Brasil y su muy difícil año nuevo

En su segundo mandato,  Dilma enfrentará un Congreso desafiante, mucho más conservador que el anterior, y armó una alianza en la cual no puede confiar. La oposición, fortalecida por los resultados electorales, está decidida a transformar en infierno cada día del gobierno.

Eric Nepomuceno / LA JORNADA

Dilma asumió su segundo mandato
presidencial el pasado 1 de enero.
Hay una imagen que es muy significativa de lo que pasa en Brasil. El pasado jueves (1 de enero), al asumir formalmente un nuevo periodo de cuatro años en la presidencia de la mayor economía latinoamericana y una de las mayores del mundo, Dilma Rousseff fue protocolarmente recibida por el presidente del Senado y del Congreso, Renan Calheiros. También tenía a su lado a Henrique Alves, presidente de la Cámara de Diputados, ambos del Partido del Movimiento Democrático Brasileño (PMDB), principal aliado del Partido del Trabajo (PT) en el gobierno. Y ambos acusados de corrupción.
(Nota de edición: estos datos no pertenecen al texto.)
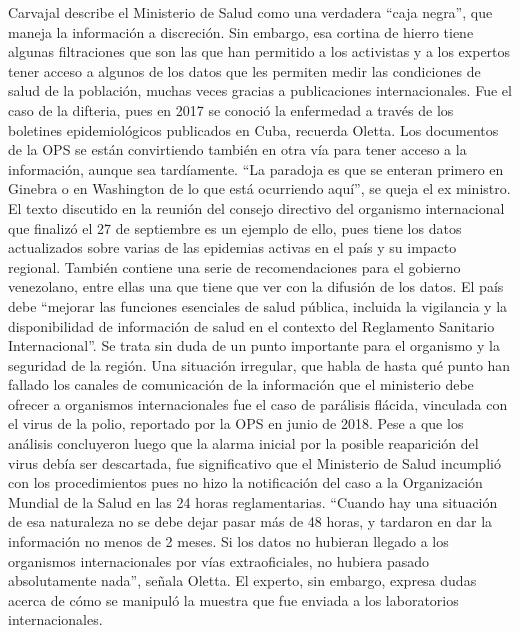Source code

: \documentclass{article}%
\begin{document}
\newline%
%
Carvajal describe el Ministerio de Salud como una verdadera “caja negra”, que maneja la información a discreción. Sin embargo, esa cortina de hierro tiene algunas filtraciones que son las que han permitido a los activistas y a los expertos tener acceso a algunos de los datos que les permiten medir las condiciones de salud de la población, muchas veces gracias a publicaciones internacionales. Fue el caso de la difteria, pues en 2017 se conoció la enfermedad a través de los boletines epidemiológicos publicados en Cuba, recuerda Oletta.%
\newline%
%
Los documentos de la OPS se están convirtiendo también en otra vía para tener acceso a la información, aunque sea tardíamente. “La paradoja es que se enteran primero en Ginebra o en Washington de lo que está ocurriendo aquí”, se queja el ex ministro. El texto discutido en la reunión del consejo directivo del organismo internacional que finalizó el 27 de septiembre es un ejemplo de ello, pues tiene los datos actualizados sobre varias de las epidemias activas en el país y su impacto regional. También contiene una serie de recomendaciones para el gobierno venezolano, entre ellas una que tiene que ver con la difusión de los datos. El país debe “mejorar las funciones esenciales de salud pública, incluida la vigilancia y la disponibilidad de información de salud en el contexto del Reglamento Sanitario Internacional”.%
\newline%
%
Se trata sin duda de un punto importante para el organismo y la seguridad de la región. Una situación irregular, que habla de hasta qué punto han fallado los canales de comunicación de la información que el ministerio debe ofrecer a organismos internacionales fue el caso de parálisis flácida, vinculada con el virus de la polio, reportado por la OPS en junio de 2018. Pese a que los análisis concluyeron luego que la alarma inicial por la posible reaparición del virus debía ser descartada, fue significativo que el Ministerio de Salud incumplió con los procedimientos pues no hizo la notificación del caso a la Organización Mundial de la Salud en las 24 horas reglamentarias. “Cuando hay una situación de esa naturaleza no se debe dejar pasar más de 48 horas, y tardaron en dar la información no menos de 2 meses. Si los datos no hubieran llegado a los organismos internacionales por vías extraoficiales, no hubiera pasado absolutamente nada”, señala Oletta. El experto, sin embargo, expresa dudas acerca de cómo se manipuló la muestra que fue enviada a los laboratorios internacionales.%
\end{document}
Nada más simbólico que una presidenta asumiendo un nuevo mandato rodeada por políticos que, en lugar de mostrar una hoja de buenos servicios prestados al país, parecen ostentar un prontuario criminal como currículum, porque los dos tienen vastos antecedentes, y no precisamente honrosos, a lo largo de sus carreras.

En el último día de 2014 Dilma por fin anunció los 14 nombres que faltaban para completar su ministerio de exuberantes 39 carteras. Nombró a un experimentado y respetado embajador, Mauro Vieira, para Relaciones Exteriores, y confirmó a otros 13 que ya integraban su gobierno. A excepción de Mauro Vieira y de otros dos o tres integrantes, el gabinete de Dilma es un desfile de mediocridades. Y eso, para no mencionar algunos nombramientos que desafían cualquier análisis.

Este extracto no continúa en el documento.